Monday, April 9, 2012

Writing Caterpillars/You and Me


Writer’s Thought for the Week: There is nothing in a caterpillar that tells you it's going to be a butterfly. ~ Buckminster Fuller 

Have you ever written a “caterpillar”?  I have.

Four years ago I wrote a humorous essay about a dental appointment during which I felt treated me like a much older person than I was. I targeted the essay for the “Back Page” section of the Smithsonian magazine. I submitted it, but never received a response. I followed up so I knew they received it. Submitting to Smithsonian, I knew I was aiming high, but I like to do that. I can always lower expectations if it’s not accepted.

Next I tried a local nonfiction writing contest. No luck there either.

I found You & Me, an online magazine that publishes medical essays, mostly humorous from the samples I read on their web site. According to their guidelines, my piece was too short so I did not submit it.

My critique group and I agreed that most of the essay was good, but the ending was flat. Before my next dental appointment, I rehearsed a speech to enlighten the staff on how older but not yet ancient people consider certain remarks condescending in case more such remarks were uttered. But I never received my “cue” at the next appointment so I never delivered my speech and this was nonfiction, so I could not ethically fabricate a different ending.
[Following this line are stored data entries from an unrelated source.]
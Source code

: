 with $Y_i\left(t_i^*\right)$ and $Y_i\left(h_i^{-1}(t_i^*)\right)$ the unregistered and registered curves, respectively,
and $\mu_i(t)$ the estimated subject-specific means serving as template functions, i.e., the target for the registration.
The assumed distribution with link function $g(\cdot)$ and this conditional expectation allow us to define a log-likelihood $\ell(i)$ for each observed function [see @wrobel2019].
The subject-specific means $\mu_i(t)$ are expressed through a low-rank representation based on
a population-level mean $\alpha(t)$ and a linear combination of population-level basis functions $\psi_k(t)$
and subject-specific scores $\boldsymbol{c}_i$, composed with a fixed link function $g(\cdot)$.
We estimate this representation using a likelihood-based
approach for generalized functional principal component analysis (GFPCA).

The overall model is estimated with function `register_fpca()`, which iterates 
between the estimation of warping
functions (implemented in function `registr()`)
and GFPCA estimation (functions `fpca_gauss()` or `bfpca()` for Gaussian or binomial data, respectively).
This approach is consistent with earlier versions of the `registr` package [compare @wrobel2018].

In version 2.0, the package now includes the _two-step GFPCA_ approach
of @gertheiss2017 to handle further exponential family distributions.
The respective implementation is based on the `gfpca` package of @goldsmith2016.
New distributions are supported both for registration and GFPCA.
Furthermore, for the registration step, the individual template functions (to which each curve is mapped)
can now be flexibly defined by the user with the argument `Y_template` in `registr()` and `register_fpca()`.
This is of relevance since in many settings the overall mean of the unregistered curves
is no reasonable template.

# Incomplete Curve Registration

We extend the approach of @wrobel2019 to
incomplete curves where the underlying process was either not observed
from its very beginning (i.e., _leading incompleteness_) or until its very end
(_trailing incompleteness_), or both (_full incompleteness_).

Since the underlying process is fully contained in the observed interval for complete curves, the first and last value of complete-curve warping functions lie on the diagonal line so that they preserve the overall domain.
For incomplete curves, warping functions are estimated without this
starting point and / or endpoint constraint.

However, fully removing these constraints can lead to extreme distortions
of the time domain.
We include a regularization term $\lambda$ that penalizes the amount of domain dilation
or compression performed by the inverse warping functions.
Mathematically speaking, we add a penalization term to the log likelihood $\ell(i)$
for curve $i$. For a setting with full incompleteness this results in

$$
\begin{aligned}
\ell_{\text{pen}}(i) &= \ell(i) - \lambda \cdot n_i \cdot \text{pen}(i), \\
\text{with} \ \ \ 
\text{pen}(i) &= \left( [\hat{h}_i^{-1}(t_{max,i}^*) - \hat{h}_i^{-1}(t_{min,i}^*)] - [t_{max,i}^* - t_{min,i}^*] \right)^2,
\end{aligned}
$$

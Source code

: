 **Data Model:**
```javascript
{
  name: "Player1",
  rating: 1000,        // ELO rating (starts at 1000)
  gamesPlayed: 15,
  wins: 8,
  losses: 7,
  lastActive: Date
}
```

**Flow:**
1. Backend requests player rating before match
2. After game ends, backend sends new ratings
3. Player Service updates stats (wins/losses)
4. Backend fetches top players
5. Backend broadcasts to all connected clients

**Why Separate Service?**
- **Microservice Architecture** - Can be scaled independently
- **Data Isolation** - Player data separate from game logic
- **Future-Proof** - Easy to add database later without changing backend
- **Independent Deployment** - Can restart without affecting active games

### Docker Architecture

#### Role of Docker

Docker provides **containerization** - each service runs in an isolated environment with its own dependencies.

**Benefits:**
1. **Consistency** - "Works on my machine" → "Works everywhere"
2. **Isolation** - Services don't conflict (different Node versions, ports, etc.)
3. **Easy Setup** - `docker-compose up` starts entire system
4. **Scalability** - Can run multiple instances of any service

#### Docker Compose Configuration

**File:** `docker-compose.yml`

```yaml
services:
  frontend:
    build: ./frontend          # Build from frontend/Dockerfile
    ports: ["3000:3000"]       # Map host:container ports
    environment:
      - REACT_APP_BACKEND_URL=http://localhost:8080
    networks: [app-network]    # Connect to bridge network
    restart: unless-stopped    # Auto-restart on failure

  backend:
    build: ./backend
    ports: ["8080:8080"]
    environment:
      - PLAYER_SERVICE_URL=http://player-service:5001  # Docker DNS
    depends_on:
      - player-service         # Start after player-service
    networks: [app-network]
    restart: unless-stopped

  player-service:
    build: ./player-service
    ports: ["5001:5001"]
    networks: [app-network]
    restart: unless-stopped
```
After that, the essay sat untouched inside my computer for several years. Prime beef may improve with age; untouched writing does not.

A few weeks ago, a fellow writer mentioned her success being published in You & Me and urged me to try it. I figured out I could pumped up my ending by including my thoughts as I rehearsed my speech on the way to my followup appointment. By adding other details, I increased the word length so it now met the low end of the required word range for You & Me. My e-mail query, submitted last Tuesday, received a positive response the next day. I submitted my essay that afternoon and received an acceptance and an agreement this weekend. I electronically signed the agreement this afternoon (Monday). I don’t know when it will be published, but I should receive a check with two to three weeks.

This isn’t the first time I breathed (wrote?) new life into an old piece. Some of my classmates were late bloomers; some of my writing is, too. My point is we all need to save our writing orphans that never found a home or were never finished. Who knows when the muse will deliver a new angle that will please a publisher?

You & Me publishes only nonfiction about the human aspects of dealing with medical issues. The preferred word length is 1,000 to 3,000 and they pay on acceptance.